The limit set of a Schottky group, the complement of Ω(G), always has Lebesgue measure zero, but can have positive d-dimensional Hausdorff measure for d < 2. It is perfect and nowhere dense with positive logarithmic capacity.

The statement on Lebesgue measures follows for classical Schottky groups from the existence of the Poincaré series

$\displaystyle{P(z)=\sum (c_iz+d_i)^{-4}.}$

Poincaré showed that the series | c_{i} |^{−4} is summable over the non-identity elements of the group. In fact taking a closed disk in the interior of the fundamental domain, its images under different group elements are disjoint and contained in a fixed disk about 0. So the sums of the areas is finite. By the changes of variables formula, the area is greater than a constant times | c_{i} |^{−4}.

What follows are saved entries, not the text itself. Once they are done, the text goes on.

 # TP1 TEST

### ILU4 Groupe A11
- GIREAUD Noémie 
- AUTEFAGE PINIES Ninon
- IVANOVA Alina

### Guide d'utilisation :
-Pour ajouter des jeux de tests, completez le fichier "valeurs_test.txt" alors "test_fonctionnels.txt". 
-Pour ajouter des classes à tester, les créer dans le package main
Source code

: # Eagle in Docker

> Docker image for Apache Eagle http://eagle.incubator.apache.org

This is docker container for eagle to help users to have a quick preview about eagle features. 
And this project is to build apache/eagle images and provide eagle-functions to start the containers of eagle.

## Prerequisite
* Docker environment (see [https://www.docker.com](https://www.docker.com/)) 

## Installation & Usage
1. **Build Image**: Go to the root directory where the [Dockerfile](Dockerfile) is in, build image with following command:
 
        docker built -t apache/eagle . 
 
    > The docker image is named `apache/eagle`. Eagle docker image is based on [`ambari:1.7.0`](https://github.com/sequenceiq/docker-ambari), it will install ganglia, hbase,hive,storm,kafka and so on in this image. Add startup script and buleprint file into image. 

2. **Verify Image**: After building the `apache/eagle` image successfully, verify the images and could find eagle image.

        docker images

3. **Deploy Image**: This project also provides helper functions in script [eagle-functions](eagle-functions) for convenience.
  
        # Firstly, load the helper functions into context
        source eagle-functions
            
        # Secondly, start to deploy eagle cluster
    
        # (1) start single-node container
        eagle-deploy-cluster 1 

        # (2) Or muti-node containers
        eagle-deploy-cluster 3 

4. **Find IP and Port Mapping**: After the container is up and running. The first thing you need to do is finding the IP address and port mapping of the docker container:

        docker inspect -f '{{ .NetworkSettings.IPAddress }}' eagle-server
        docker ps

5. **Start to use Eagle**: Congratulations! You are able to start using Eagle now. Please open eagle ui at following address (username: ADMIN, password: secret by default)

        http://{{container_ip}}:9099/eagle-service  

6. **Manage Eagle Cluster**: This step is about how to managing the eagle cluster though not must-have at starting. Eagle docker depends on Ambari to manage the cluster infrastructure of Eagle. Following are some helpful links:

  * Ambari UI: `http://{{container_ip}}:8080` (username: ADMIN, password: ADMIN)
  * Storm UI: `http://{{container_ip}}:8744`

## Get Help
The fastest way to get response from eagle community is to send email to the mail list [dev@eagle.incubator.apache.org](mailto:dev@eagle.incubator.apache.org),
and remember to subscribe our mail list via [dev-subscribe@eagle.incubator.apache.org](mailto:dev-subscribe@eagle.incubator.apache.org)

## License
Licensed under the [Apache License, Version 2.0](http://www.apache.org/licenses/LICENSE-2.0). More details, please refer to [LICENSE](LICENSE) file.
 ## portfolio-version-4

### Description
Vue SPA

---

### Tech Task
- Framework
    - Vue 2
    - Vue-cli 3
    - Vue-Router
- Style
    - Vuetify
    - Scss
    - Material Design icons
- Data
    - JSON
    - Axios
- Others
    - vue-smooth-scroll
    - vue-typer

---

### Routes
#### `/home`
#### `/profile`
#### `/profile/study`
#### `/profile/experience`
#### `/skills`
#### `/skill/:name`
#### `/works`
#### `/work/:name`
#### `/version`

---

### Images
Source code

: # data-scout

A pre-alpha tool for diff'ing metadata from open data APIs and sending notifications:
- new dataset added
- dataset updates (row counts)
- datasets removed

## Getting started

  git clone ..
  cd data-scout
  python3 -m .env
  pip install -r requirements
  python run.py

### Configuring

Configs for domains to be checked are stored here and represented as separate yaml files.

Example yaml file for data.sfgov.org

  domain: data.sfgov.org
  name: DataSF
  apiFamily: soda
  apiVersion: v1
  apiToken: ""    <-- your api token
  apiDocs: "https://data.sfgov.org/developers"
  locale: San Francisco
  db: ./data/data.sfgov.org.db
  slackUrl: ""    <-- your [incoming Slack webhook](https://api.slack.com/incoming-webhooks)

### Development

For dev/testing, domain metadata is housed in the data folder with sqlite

A similar argument implies that the limit set has Lebesgue measure zero. For it is contained in the complement of union of the images of the fundamental region by group elements with word length bounded by n. This is a finite union of circles so has finite area. That area is bounded above by a constant times the contribution to the Poincaré sum of elements of word length n, so decreases to 0.

==Schottky space==

Schottky space (of some genus g ≥ 2) is the space of marked Schottky groups of genus g, in other words the space of sets of g elements of PSL_{2}(C) that generate a Schottky group, up to equivalence under Möbius transformations (Bers 1975). It is a complex manifold of complex dimension 3g−3. It contains classical Schottky space as the subset corresponding to classical Schottky groups.

Schottky space of genus g is not simply connected in general, but its universal covering space can be identified with Teichmüller space of compact genus g Riemann surfaces.